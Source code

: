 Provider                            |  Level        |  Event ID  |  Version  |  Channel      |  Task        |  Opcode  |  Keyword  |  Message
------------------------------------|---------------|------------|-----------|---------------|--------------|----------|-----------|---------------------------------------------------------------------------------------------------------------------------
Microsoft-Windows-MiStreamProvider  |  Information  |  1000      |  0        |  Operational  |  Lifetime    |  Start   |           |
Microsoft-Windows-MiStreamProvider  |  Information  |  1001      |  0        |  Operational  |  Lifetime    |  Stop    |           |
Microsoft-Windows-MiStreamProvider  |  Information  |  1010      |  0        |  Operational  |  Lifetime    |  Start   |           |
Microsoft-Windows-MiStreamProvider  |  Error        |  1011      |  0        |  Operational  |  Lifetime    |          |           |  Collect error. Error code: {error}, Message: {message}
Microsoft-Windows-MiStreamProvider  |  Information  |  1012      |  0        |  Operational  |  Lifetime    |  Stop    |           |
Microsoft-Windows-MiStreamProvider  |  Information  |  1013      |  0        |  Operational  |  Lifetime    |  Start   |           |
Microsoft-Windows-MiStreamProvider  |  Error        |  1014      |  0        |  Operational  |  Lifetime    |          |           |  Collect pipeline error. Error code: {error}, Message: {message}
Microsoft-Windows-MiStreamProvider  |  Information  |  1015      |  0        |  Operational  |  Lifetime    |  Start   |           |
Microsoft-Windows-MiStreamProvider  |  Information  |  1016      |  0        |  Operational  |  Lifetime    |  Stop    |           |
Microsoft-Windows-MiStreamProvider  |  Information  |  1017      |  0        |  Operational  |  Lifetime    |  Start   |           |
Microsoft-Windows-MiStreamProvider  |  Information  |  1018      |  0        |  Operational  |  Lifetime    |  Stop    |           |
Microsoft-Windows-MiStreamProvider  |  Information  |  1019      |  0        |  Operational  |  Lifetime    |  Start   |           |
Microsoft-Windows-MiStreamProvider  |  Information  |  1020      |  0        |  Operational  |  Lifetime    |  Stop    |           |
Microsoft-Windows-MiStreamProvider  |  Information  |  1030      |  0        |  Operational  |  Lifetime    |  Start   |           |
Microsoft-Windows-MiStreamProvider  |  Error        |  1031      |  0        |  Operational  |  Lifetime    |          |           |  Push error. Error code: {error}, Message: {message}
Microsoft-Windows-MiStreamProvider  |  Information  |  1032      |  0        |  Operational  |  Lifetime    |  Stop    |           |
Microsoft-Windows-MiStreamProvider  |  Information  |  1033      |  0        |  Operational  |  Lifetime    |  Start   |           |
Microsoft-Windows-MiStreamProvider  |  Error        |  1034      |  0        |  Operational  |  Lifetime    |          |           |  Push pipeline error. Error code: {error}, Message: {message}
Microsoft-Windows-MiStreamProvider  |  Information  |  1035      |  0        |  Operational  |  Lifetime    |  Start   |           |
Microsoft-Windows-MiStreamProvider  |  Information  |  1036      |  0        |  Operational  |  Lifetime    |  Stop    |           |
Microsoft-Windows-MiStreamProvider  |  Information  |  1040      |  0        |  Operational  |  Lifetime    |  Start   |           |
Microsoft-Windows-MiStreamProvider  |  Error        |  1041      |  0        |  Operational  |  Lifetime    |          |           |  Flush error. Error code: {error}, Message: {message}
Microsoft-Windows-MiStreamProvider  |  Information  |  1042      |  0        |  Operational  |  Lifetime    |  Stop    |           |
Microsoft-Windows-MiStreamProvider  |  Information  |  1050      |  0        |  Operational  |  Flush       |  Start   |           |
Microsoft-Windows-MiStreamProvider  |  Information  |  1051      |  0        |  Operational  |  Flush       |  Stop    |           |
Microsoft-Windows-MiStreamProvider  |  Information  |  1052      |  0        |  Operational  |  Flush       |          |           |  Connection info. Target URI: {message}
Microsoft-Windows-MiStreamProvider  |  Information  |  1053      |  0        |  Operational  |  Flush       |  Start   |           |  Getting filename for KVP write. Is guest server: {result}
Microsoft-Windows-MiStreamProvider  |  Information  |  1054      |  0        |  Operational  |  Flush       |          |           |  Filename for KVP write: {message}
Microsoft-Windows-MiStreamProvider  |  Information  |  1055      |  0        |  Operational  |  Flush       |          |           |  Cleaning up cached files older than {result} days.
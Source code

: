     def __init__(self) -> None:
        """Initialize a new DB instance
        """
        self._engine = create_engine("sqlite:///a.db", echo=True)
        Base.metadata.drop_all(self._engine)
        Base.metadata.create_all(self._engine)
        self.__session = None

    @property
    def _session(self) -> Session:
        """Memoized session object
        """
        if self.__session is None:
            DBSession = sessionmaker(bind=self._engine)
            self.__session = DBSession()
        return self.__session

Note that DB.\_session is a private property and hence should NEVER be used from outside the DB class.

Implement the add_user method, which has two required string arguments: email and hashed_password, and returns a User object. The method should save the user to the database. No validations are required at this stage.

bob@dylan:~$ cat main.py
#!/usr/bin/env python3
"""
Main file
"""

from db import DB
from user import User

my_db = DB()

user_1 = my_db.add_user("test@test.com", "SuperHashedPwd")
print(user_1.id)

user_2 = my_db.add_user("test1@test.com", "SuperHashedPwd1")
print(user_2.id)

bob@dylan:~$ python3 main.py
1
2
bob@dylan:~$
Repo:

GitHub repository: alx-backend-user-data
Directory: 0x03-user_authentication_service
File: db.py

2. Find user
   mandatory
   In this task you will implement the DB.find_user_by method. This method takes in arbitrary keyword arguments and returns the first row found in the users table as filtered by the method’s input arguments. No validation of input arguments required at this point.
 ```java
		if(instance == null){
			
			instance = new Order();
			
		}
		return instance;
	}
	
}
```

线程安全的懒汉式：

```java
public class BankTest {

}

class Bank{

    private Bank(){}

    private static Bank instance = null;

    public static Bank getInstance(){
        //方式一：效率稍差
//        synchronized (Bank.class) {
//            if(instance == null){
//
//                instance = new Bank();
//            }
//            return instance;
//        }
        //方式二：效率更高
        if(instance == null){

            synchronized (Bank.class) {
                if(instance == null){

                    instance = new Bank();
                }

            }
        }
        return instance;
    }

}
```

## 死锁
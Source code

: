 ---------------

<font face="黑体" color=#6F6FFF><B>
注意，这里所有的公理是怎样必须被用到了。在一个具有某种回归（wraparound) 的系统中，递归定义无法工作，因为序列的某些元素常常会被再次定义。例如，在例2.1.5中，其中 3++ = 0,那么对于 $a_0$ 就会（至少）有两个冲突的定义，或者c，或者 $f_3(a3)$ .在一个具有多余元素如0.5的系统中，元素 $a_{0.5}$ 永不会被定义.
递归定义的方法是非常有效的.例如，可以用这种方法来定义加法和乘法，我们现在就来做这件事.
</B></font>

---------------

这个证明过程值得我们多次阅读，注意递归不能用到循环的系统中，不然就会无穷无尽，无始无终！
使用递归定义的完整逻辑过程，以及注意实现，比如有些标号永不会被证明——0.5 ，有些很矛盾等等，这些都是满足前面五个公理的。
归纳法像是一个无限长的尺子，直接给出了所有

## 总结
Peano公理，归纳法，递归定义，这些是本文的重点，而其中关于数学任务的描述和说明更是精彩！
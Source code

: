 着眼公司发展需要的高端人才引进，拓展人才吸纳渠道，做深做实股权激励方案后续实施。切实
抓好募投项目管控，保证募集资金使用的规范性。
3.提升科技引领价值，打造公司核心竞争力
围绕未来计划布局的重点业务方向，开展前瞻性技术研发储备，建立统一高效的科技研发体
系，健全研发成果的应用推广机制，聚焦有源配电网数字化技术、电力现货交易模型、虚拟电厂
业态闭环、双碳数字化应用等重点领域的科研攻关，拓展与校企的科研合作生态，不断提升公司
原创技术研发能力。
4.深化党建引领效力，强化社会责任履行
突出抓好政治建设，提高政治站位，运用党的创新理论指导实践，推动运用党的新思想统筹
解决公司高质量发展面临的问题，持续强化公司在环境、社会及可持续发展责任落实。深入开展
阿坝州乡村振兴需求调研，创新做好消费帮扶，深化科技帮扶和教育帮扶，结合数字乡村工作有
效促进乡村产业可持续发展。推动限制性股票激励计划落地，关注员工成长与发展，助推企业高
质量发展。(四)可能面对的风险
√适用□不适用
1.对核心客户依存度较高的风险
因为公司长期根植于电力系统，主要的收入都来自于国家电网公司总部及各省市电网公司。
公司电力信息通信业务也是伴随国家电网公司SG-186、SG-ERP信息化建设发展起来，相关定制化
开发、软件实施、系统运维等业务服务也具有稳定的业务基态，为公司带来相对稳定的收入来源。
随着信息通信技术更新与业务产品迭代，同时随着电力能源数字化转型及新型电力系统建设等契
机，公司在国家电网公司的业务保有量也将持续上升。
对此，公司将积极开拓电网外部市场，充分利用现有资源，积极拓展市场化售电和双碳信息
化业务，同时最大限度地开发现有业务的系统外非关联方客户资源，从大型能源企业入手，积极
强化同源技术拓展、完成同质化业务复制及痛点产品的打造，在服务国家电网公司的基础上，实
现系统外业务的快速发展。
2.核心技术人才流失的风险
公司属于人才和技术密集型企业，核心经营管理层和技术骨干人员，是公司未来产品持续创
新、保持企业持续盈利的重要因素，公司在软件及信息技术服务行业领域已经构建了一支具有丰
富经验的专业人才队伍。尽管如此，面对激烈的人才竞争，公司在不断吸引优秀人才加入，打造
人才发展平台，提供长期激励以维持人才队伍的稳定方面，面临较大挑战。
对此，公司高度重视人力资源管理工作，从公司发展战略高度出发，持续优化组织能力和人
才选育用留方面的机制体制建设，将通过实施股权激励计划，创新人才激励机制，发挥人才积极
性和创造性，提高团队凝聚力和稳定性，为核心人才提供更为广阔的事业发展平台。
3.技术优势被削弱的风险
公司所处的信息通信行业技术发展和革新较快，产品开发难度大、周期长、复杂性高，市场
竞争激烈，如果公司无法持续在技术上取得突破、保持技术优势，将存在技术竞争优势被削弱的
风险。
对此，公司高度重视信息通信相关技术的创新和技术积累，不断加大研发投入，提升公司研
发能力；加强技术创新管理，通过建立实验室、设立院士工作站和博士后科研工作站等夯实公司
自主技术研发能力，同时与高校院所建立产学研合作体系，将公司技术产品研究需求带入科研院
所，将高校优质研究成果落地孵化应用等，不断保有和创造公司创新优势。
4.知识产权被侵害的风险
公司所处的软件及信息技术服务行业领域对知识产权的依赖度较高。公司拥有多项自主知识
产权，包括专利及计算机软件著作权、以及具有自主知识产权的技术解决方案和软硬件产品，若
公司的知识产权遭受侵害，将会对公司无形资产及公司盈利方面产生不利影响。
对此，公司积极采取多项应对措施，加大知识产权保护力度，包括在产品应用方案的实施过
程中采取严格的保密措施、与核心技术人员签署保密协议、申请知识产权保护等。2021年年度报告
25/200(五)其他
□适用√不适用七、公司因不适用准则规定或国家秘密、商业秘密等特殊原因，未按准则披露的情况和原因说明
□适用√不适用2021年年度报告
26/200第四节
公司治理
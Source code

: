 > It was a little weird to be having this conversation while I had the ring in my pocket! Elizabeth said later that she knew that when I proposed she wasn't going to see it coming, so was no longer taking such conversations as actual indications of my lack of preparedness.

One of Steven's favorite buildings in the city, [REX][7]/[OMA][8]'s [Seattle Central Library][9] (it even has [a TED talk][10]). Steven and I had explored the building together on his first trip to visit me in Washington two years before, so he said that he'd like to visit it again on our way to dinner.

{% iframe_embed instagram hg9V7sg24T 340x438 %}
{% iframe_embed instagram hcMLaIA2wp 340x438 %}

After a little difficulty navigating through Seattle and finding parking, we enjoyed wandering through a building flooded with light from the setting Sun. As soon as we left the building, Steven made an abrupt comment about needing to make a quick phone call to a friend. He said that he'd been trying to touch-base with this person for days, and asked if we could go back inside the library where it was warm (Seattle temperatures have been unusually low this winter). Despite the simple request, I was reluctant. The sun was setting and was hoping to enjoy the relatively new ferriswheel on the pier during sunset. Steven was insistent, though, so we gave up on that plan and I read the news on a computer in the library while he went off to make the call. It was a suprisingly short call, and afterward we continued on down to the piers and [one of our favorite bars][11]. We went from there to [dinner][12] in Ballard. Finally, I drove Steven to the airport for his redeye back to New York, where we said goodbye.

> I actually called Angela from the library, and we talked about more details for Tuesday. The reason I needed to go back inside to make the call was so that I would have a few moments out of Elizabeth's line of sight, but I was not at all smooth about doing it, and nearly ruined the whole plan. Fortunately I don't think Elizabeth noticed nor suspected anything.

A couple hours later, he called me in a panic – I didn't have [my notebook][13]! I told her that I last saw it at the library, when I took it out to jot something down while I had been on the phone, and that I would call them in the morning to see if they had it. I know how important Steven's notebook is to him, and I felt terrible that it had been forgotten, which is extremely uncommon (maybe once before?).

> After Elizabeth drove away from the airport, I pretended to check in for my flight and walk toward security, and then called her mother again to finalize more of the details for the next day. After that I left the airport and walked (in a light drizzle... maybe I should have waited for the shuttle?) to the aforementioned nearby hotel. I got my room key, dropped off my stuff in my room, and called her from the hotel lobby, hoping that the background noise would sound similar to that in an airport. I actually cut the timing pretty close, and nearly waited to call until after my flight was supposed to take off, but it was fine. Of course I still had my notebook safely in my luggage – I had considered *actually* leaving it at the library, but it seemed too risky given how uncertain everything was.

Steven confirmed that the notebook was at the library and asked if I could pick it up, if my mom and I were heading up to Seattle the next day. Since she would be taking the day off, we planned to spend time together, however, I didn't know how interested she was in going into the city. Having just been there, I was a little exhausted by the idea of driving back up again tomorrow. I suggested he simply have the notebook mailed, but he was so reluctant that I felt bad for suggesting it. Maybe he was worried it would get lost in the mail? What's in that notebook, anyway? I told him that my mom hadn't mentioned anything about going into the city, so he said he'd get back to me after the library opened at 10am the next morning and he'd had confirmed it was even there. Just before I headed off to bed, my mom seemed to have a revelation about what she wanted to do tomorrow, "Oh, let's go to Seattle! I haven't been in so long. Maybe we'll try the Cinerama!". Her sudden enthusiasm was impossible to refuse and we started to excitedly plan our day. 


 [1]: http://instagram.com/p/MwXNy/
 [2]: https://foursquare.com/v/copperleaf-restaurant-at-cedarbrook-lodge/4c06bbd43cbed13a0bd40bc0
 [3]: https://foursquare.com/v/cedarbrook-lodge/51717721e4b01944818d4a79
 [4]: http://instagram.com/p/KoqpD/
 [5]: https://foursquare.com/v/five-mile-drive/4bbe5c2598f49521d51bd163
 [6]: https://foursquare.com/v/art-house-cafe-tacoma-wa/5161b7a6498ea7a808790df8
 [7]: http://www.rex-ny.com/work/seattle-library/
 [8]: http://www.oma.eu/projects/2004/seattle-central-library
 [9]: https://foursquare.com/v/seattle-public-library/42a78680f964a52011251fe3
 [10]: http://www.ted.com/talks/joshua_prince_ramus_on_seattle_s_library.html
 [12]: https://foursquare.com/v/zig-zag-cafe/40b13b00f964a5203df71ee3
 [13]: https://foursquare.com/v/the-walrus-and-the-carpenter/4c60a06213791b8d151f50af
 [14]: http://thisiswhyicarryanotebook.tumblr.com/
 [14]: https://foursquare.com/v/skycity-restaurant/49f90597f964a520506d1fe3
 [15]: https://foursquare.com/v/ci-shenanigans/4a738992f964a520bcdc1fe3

• [ACTIVITY]: Your answer should consist of the lines from the line with "iframe_embed instagram hg9V7sg24T" to the line with "iframe_embed instagram hcMLaIA2wp" above, repeated exactly, both ends included.

• [YOUR RESPONSE]:
{% iframe_embed instagram hg9V7sg24T 340x438 %}
{% iframe_embed instagram hcMLaIA2wp 340x438 %}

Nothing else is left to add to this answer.